Information supplied Block Start

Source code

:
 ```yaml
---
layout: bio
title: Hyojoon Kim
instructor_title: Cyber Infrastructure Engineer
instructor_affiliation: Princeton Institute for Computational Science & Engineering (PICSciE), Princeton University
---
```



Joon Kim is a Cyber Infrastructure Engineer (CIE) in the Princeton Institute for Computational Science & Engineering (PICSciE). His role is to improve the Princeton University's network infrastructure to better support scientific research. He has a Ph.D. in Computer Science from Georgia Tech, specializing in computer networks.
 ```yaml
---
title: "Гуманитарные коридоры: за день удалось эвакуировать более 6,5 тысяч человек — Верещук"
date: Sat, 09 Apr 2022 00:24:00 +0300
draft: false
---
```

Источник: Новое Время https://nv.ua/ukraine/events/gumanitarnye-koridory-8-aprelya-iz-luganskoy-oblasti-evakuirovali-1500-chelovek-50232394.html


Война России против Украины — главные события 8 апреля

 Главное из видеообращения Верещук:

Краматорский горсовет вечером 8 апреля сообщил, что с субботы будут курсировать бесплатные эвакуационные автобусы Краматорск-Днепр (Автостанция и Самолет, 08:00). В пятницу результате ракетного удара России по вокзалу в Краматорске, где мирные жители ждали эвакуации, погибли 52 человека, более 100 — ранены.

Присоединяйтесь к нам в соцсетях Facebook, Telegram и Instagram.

Information supplied Block End
Information supplied Block Start

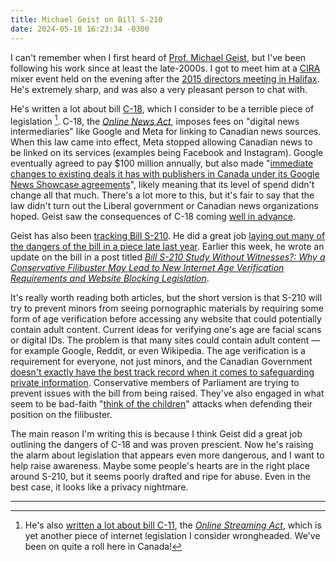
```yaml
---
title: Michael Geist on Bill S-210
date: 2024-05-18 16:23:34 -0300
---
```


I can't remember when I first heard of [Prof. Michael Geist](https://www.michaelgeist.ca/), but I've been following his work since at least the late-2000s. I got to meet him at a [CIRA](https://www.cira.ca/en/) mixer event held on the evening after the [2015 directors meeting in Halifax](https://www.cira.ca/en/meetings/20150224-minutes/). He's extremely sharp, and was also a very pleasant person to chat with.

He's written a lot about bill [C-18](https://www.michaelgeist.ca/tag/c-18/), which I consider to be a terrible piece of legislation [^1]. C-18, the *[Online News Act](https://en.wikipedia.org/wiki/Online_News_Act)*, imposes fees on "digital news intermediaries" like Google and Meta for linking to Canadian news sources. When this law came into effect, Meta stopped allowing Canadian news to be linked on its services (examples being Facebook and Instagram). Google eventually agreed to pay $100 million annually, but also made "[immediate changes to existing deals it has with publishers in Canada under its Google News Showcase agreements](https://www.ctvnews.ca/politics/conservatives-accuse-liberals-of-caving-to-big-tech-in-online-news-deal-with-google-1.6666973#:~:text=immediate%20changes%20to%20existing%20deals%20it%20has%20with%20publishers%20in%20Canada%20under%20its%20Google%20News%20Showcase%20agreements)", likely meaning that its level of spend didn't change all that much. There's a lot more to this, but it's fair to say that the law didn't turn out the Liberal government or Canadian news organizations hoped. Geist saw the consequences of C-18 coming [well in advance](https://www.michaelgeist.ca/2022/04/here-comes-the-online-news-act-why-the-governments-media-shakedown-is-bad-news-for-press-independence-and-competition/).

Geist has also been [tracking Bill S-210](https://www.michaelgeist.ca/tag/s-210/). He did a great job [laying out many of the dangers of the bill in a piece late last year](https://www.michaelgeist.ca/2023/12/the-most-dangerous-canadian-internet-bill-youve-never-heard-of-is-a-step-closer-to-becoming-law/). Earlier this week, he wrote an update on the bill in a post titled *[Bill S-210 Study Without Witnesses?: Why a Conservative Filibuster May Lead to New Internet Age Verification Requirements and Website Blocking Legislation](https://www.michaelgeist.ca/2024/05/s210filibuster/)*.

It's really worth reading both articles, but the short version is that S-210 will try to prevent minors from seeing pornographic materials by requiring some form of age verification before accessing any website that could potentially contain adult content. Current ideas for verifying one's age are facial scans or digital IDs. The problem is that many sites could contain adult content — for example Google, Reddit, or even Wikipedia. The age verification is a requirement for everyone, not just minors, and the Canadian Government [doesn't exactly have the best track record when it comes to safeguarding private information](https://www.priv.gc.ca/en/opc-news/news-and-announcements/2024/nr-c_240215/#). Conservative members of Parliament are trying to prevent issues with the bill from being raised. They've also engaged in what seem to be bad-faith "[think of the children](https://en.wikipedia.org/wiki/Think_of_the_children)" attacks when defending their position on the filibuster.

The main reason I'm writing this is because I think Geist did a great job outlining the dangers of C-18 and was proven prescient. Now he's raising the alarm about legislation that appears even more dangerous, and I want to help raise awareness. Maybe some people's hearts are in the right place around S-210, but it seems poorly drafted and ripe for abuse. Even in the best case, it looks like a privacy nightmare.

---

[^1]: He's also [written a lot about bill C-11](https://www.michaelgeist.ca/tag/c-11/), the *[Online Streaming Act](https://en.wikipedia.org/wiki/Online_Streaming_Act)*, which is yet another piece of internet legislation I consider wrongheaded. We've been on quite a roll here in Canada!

Information supplied Block End
Information supplied Block Start

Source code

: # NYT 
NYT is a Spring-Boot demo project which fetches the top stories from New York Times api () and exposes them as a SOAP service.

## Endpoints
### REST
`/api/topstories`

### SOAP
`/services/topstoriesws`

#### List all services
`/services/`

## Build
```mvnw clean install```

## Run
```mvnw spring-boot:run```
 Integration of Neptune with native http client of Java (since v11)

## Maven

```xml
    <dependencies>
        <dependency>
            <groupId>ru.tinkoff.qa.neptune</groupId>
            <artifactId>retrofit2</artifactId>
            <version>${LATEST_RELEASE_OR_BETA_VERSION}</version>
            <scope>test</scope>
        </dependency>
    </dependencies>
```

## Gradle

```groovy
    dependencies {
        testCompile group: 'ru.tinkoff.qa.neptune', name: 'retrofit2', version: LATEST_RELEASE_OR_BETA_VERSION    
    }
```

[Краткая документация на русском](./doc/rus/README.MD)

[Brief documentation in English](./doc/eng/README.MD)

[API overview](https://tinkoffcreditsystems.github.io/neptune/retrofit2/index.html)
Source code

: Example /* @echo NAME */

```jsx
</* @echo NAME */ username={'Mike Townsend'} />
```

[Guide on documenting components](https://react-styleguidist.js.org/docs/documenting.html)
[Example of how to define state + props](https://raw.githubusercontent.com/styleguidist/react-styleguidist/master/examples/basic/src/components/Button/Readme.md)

Information supplied Block End

• Task brief: Report every line of the preceding listing where the string "Cyber" occurs.

• Response box:
instructor_title: Cyber Infrastructure Engineer
Joon Kim is a Cyber Infrastructure Engineer (CIE) in the Princeton Institute for Computational Science & Engineering (PICSciE). His role is to improve the Princeton University's network infrastructure to better support scientific research. He has a Ph.D. in Computer Science from Georgia Tech, specializing in computer networks.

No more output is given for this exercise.